Wat betreft kernreactors dient een vergunninghouder van een kernreactor op grond van de Kernenergiewet (Kew, art. 15f) financiële zekerheid te stellen voor de kosten van het buiten gebruik stellen en ontmantelen van de inrichting. Deze verplichting ziet op de vergunninghouders van vijf reactoren: Kerncentrale Borssele (KCB), Kerncentrale Dodewaard (KCD), Hoge Flux Reactor Petten (HFR) en de reactor van Reactorinstituut Delft (RID).

Vraag 24

Waarom is gekozen voor afroming van de I&W-begroting via de «minregel» en niet voor behoud van de als gevolg van onderbenutting vrijkomende middelen voor de I&W-begroting, waardoor de facto sprake is van een bezuiniging?

Antwoord 24

Zie het antwoord op vraag 2.

Vraag 25

Waarop is de verwachting dat structureel sprake zal zijn van 20 miljoen euro onderbenutting gebaseerd?

Antwoord 25

Zie het antwoord op vraag 2.

Vraag 26

Kan nader worden toegelicht waarom de subsidies van 2019 en 2020 in artikel 18.01 voor de topsector logistiek naar voren worden gehaald?

Antwoord 26

In het najaar 2017 is het programma Topsector Logistiek geactualiseerd.
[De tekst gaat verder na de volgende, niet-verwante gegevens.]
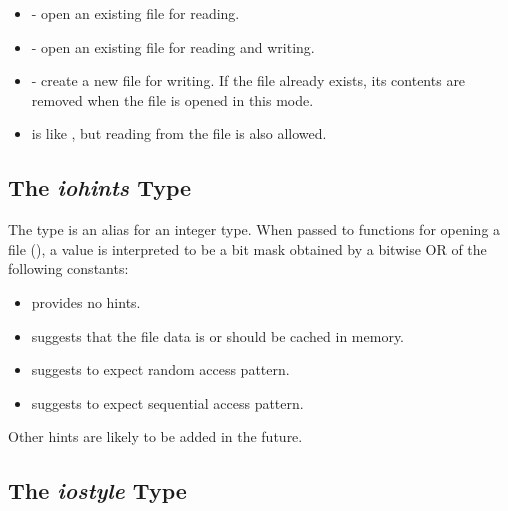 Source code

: \begin{itemize}

\item {} - open an existing file for reading.

\item {} - open an existing file for reading and writing.

\item {} - create a new file for writing.
      If the file already exists, its contents are removed
      when the file is opened in this mode.

\item {} is like ,
      but reading from the file is also allowed.

\end{itemize}


\subsection{The {\em iohints} Type}
\label{IO_iohints_type}

The  type is an alias for an integer type.
When passed to functions for opening a file (),
a  value is interpreted to be a bit mask obtained
by a bitwise OR of the following constants:


\begin{itemize}

\item {} provides no hints.

\item {} suggests that the file data is or should be
      cached in memory.

\item {} suggests to expect random access pattern.

\item {} suggests to expect sequential access pattern.

\end{itemize}

\begin{future}
Other hints are likely to be added in the future.
\end{future}


\subsection{The {\em iostyle} Type}
\label{IO_iostyle_type}

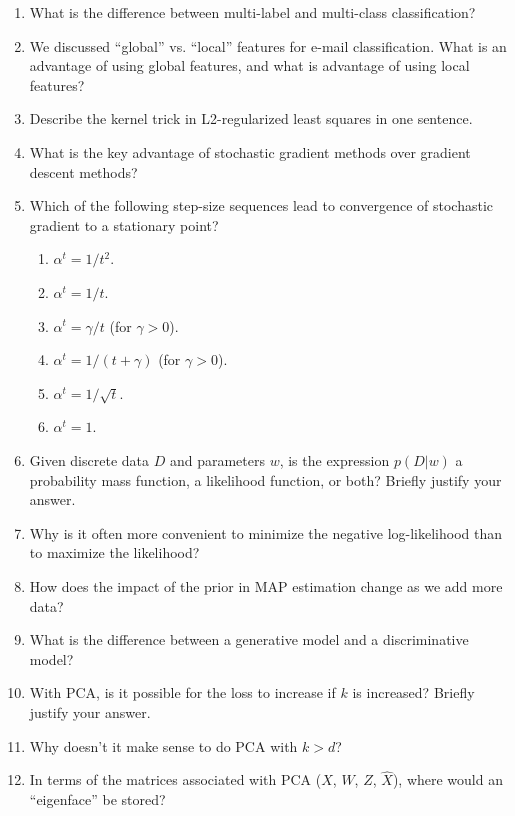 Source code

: \documentclass{article}
\def\enum#1{\begin{enumerate}#1\end{enumerate}}
\begin{document}
\enum{
\item What is the difference between multi-label and multi-class classification?
\item We discussed ``global'' vs. ``local'' features for e-mail classification. What is an advantage of using global features, and what is advantage of using local features?
\item Describe the kernel trick in L2-regularized least squares in one sentence.
\item What is the key advantage of stochastic gradient methods over gradient descent methods?
\item Which of the following step-size sequences lead to convergence of stochastic gradient to a stationary point?
\enum{
\item $\alpha^t = 1/t^2$.
\item $\alpha^t = 1/t$.
\item $\alpha^t = \gamma/t$ (for $\gamma > 0$).
\item $\alpha^t = 1/(t+\gamma)$ (for $\gamma > 0$).
\item $\alpha^t = 1/\sqrt{t}$.
\item $\alpha^t = 1$.
}
\item{Given discrete data $D$ and parameters $w$, is the expression $p(D|w)$ a probability mass function, a likelihood function, or both? Briefly justify your answer.}
\item{Why is it often more convenient to minimize the negative log-likelihood than to maximize the likelihood?}
\item How does the impact of the prior in MAP estimation change as we add more data?
\item What is the difference between a generative model and a discriminative model?
\item With PCA, is it possible for the loss to increase if $k$ is increased? Briefly justify your answer.
\item Why doesn't it make sense to do PCA with $k > d$?
\item In terms of the matrices associated with PCA ($X$, $W$, $Z$, $\hat{X}$), where would an ``eigenface'' be stored?
}
\end{document}
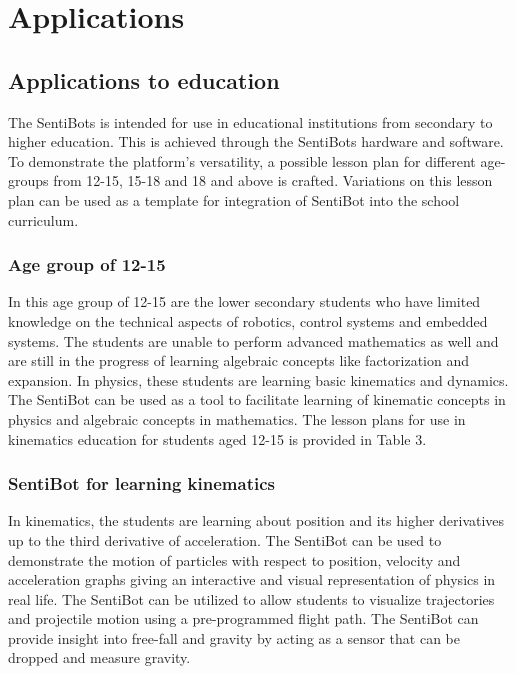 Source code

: \documentclass[12pt]{article}
\begin{document}
\section{Applications}

\subsection{Applications to education}

The SentiBots is intended for use in educational institutions from secondary to higher education. This is achieved through the SentiBots hardware and software. To demonstrate the platform’s versatility, a possible lesson plan for different age-groups from 12-15, 15-18 and 18 and above is crafted. Variations on this lesson plan can be used as a template for integration of SentiBot into the school curriculum.

\subsubsection{Age group of 12-15}

In this age group of 12-15 are the lower secondary students who have limited knowledge on the technical aspects of robotics, control systems and embedded systems. The students are unable to perform advanced mathematics as well and are still in the progress of learning algebraic concepts like factorization and expansion. In physics, these students are learning basic kinematics and dynamics. The SentiBot can be used as a tool to facilitate learning of kinematic concepts in physics and algebraic concepts in mathematics. The lesson plans for use in kinematics education for students aged 12-15 is provided in Table 3.

\subsubsection{SentiBot for learning kinematics}

In kinematics, the students are learning about position and its higher derivatives up to the third derivative of acceleration. The SentiBot can be used to demonstrate the motion of particles with respect to position, velocity and acceleration graphs giving an interactive and visual representation of physics in real life.  The SentiBot can be utilized to allow students to visualize trajectories and projectile motion using a pre-programmed flight path. The SentiBot can provide insight into free-fall and gravity by acting as a sensor that can be dropped and measure gravity.
\end{document}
De verdeling van de programmering tussen de uitvoeringspartners is hierdoor gewijzigd. Voor de uitvoeringspartner »Topconsortia voor Kennis en Innovatie» (TKI) wordt de verhoging in 2018 voornamelijk veroorzaakt door de actielijn Stadslogistiek. Dit heeft geleid tot een gewijzigde kasreeks in de programmering voor de Topconsortia voor Kennis en Innovatie (TKI). Teneinde aansluiting te houden met het geactualiseerde programma is een mutatie tussen financiële instrumenten noodzakelijk. Deze middelen worden namelijk via een subsidie aan NWO/TKI verstrekt.

Vraag 27

Wat is na toepassing van de kasschuif het beschikbare budget voor «Asbest en Safety Deals» in de jaren 2019–2023?

Antwoord 27

Dit budget is bestemd voor asbestbeleid. Het beschikbare budget is in 2019 € 7,583 miljoen, in 2020 € 2,894 miljoen en in 2021 € 13,094 miljoen. In 2022 en 2023 staat € 19,594 miljoen in de begroting. De budgetten voor de subsidieregeling sanering asbestdaken maken onderdeel van deze reeks uit. Het budget voor safety deals is opgenomen onder «Overige subsidies». Daarvoor is € 2 miljoen per jaar beschikbaar.

Vraag 28

Hoe (en via welk artikel) wordt de kasschuif voor het ophogen van het subsidieplafond van de asbestdakensanering in 2018 gedekt in 2019 en 2020?

Antwoord 28

De kasschuif wordt gedekt via artikel 97. In 2018 is € 27,7 miljoen via een incidentele suppletoire begroting toegevoegd aan de I&W-begroting in verband met de sanering van Thermphos. Het gewenste kasritme voor de sanering van Thermphos ligt echter verspreid over drie jaren: in 2018 € 16 miljoen, in 2019 € 5 miljoen en in 2020 € 6,7 miljoen. Naar aanleiding daarvan is besloten om de in 2018 voor Thermphos nog niet benodigde € 11,7 miljoen toe te voegen aan artikel 22 ten behoeve van het ophogen van het subsidieplafond van de regeling sanering asbestdaken. Dit bedrag wordt in het gewenste kasritme vanuit artikel 22 in 2019 en 2020 teruggegeven aan artikel 97 Sanering Thermphos.